## WHAT IS EXPECTED
For each line of the listing that includes the word "with", show the whole line.

## PROVIDED RECORDS

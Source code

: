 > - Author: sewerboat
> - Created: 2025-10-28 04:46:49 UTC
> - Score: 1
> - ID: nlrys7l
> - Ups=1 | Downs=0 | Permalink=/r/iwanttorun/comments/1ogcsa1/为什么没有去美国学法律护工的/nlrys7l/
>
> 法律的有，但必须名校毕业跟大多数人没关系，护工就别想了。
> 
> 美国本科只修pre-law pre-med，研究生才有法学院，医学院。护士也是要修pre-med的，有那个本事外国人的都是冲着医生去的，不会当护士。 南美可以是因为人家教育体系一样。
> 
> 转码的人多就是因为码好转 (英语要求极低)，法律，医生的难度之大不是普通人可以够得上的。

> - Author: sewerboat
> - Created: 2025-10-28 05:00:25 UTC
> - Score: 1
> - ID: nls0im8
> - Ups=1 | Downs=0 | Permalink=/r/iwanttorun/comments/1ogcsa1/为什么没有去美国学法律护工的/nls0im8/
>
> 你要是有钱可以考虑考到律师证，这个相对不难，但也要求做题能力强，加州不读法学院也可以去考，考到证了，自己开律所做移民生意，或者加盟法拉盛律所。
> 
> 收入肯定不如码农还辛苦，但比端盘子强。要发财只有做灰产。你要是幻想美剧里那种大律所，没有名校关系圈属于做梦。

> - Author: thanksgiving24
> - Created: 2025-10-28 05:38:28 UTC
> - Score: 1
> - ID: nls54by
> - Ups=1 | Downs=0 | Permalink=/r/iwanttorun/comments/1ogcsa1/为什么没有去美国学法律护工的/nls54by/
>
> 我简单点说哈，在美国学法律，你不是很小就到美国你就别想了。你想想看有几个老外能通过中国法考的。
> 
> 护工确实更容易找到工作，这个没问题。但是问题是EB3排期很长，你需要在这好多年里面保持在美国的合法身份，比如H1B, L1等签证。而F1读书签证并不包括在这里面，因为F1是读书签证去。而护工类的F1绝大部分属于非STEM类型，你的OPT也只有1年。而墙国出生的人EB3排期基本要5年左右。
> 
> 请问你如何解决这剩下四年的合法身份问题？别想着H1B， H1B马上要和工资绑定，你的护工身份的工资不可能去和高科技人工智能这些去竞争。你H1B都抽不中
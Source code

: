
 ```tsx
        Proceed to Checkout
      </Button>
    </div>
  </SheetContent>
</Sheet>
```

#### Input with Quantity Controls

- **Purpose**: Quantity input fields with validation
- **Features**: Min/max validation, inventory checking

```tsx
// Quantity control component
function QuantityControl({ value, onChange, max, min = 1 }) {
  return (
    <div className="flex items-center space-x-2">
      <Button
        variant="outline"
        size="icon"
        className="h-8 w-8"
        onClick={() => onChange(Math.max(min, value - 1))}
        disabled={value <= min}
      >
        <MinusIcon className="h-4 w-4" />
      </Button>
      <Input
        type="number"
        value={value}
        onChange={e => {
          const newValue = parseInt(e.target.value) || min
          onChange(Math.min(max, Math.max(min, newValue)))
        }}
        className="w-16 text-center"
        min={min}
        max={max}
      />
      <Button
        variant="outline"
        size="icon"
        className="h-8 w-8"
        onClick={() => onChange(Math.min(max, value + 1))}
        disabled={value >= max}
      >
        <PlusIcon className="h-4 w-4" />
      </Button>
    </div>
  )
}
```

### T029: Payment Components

## ANSWER TO THE PROBLEM
#### Input with Quantity Controls
- **Purpose**: Quantity input fields with validation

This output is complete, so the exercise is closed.